So my first crack at creating a small framework became a good learning experience. Working here at Intelliware, we’re so used to layered design that I think this is very much second nature now for most of us. i.e. have separate layers for GUI, actions, service and data store. But most of the time we are just provided with these frameworks and I’ll admit that most of the time I really don’t know what they’re doing under the covers (but I probably should).
But it was nice to kind of do a little small framework for myself and realize the advantages of it as I was doing it. So here’s how I saw my project as it relates to the layers we tend to use at Intelliware and some important advantages I saw in using MVC.
Presentation Layer (View)
Solely for rendering the GUI such as JSP, HTML or SWT.
Actions Layer (Controller)
Given this handled all the user events via action listeners and communicated with the service layer (model), I kind of equated this with actions frameworks we tend to use, like Struts, Tapestry or Spring Webflow.
The Service and DAO layers (Model)
So this layer is actually composed on 3 layers in my design…
- The service layer is responsible for the usual encapsulation of business logic (i.e. the service layer with methods like bookSuite(), findSuite(), addSuite(), removeSuite(), etc).
- The DAO layer, as the model delegates to it. This is handling the usual CRUD DAO methods such as create(), read(), update(), delete(), find() and also logical locking methods lock() and unlock() to ensure only 1 record is being modified at time.
- A third layer to handle low level file work; such as seeking to a position in a file, reading bytes from and writing bytes to a file, synchronizing on a file pointer reference to ensure only one thread at at time is writing to a file, etc.
More on logical and file level locking on future posts.
Separation of concerns
The key thing here is reduced coupling of rendering, action and business logic. Let’s say instead of a file as a database, I used a real database and Hibernate. Well, the only layer that would be affected is the model. I’d get rid of the file low level DAO layer and just configure the standard DAO layer to work with Hibernate. Of course there’d had to be other configurations for Hibernate to work, but there would be no change to the actions layer (the controller) or the presentation layer (the GUI). When I realized that I thought that was pretty sweet.
Easy to maintain
If I needed to add or delete a screen on the front end, the model would be unaffected by this new screen. The new view would implement the BookingModelListener and would be notified of model changes. There’d just be one less or one more screen that the model would notify in its list of listeners when the model changes. So its essentially oblivious to the front end change. Less code to change, less maintenance cost.
Flexibility in a client/server environment
The layers of MVC provide flexibility. The application can be used in a call center environment. One central database server, X number of clients connecting to it.
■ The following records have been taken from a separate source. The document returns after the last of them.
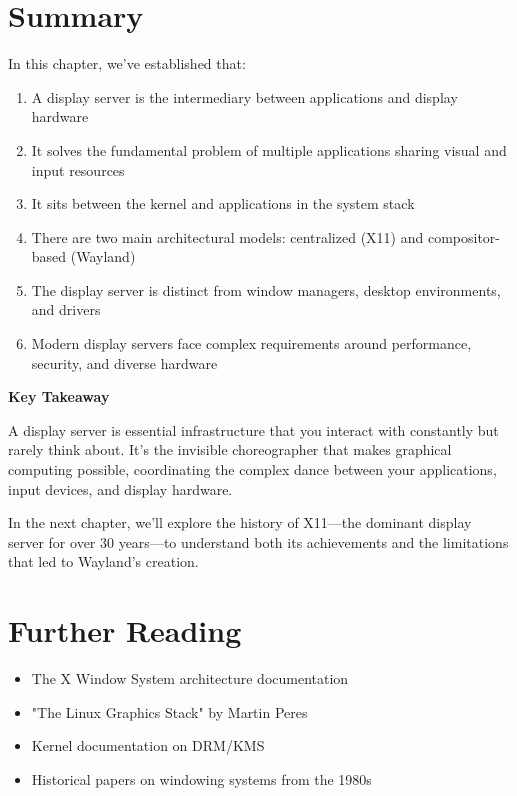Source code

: \section{Summary}

In this chapter, we've established that:

\begin{enumerate}[leftmargin=*]
    \item A display server is the intermediary between applications and display hardware
    \item It solves the fundamental problem of multiple applications sharing visual and input resources
    \item It sits between the kernel and applications in the system stack
    \item There are two main architectural models: centralized (X11) and compositor-based (Wayland)
    \item The display server is distinct from window managers, desktop environments, and drivers
    \item Modern display servers face complex requirements around performance, security, and diverse hardware
\end{enumerate}

\begin{notebox}
\textbf{Key Takeaway}

A display server is essential infrastructure that you interact with constantly but rarely think about. It's the invisible choreographer that makes graphical computing possible, coordinating the complex dance between your applications, input devices, and display hardware.
\end{notebox}

In the next chapter, we'll explore the history of X11—the dominant display server for over 30 years—to understand both its achievements and the limitations that led to Wayland's creation.

\section{Further Reading}

\begin{itemize}[leftmargin=*]
    \item The X Window System architecture documentation
    \item "The Linux Graphics Stack" by Martin Peres
    \item Kernel documentation on DRM/KMS
    \item Historical papers on windowing systems from the 1980s
\end{itemize}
Imagine that there needed to be some new screens added to the application to display some booking information in a different way (let say a screen to add or modify a booking record), but didn’t require DAO changes. Without MVC, I would have to redeploy the entire application across the call center; i.e. taking down the entire application and thus encountering downtime. However, with MVC here, all I would have to do was split up the application into 2 jars before originally deploying; client and server. Since the server jar wouldn’t be affected by changes on the front end, that means I wouldn’t have to take down the server. Thus allowing me to slowly roll out the new clients across the call center without company wide downtime. And that’s huge.
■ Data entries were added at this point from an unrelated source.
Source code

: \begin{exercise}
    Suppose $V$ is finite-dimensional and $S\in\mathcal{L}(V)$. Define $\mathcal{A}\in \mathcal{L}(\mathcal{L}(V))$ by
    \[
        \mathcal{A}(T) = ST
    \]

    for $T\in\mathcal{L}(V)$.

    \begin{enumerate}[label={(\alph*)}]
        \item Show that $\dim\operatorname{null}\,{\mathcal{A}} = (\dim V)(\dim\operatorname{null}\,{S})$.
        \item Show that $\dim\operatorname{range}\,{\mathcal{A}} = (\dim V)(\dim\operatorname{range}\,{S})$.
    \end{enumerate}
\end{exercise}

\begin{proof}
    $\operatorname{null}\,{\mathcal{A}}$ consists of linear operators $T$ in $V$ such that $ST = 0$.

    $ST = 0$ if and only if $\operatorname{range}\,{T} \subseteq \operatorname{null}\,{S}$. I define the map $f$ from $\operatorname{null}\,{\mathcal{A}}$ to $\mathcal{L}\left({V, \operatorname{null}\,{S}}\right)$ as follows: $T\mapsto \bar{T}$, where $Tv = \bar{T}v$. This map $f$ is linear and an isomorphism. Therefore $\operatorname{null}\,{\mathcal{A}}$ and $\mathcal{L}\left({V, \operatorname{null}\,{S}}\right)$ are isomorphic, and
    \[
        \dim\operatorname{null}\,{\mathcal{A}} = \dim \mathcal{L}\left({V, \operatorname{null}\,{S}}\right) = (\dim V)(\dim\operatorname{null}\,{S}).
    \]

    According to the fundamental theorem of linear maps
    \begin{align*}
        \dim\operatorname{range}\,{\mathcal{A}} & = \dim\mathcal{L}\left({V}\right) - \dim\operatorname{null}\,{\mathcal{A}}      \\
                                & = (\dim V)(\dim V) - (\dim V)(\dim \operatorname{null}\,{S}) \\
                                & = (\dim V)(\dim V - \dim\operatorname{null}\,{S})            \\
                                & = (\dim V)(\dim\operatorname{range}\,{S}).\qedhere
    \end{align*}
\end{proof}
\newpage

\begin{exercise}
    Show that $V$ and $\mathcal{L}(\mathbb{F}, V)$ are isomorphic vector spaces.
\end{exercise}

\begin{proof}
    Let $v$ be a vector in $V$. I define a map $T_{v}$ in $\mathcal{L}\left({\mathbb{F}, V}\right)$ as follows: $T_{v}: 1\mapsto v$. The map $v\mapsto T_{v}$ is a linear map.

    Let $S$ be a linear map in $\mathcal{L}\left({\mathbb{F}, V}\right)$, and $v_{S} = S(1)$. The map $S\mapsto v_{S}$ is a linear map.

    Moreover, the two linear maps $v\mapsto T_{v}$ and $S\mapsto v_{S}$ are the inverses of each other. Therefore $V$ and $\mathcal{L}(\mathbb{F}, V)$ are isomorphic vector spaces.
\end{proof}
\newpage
Honestly, for this project, I really didn’t encounter any. I’m sure once used in a larger more complex environment some would arise. I’ve read of typical disadvantages such as MVC applications being hard to deploy or being restricted to making changes to data only on a local file system. I found neither of those were issues for this program however. But I do see a potential problem.
Large Controller Classes
I hinted at this in my last post. I never ran into this in my program as I had few screens. But I can imagine if used on a large scale application (like HWNG) where there are many, many screens, the controller would grow to be very large and later be hard to maintain if that one controller handled all actions for the entire application. Maybe creating a hierarchy of controllers would alleviate that, but its still a concern.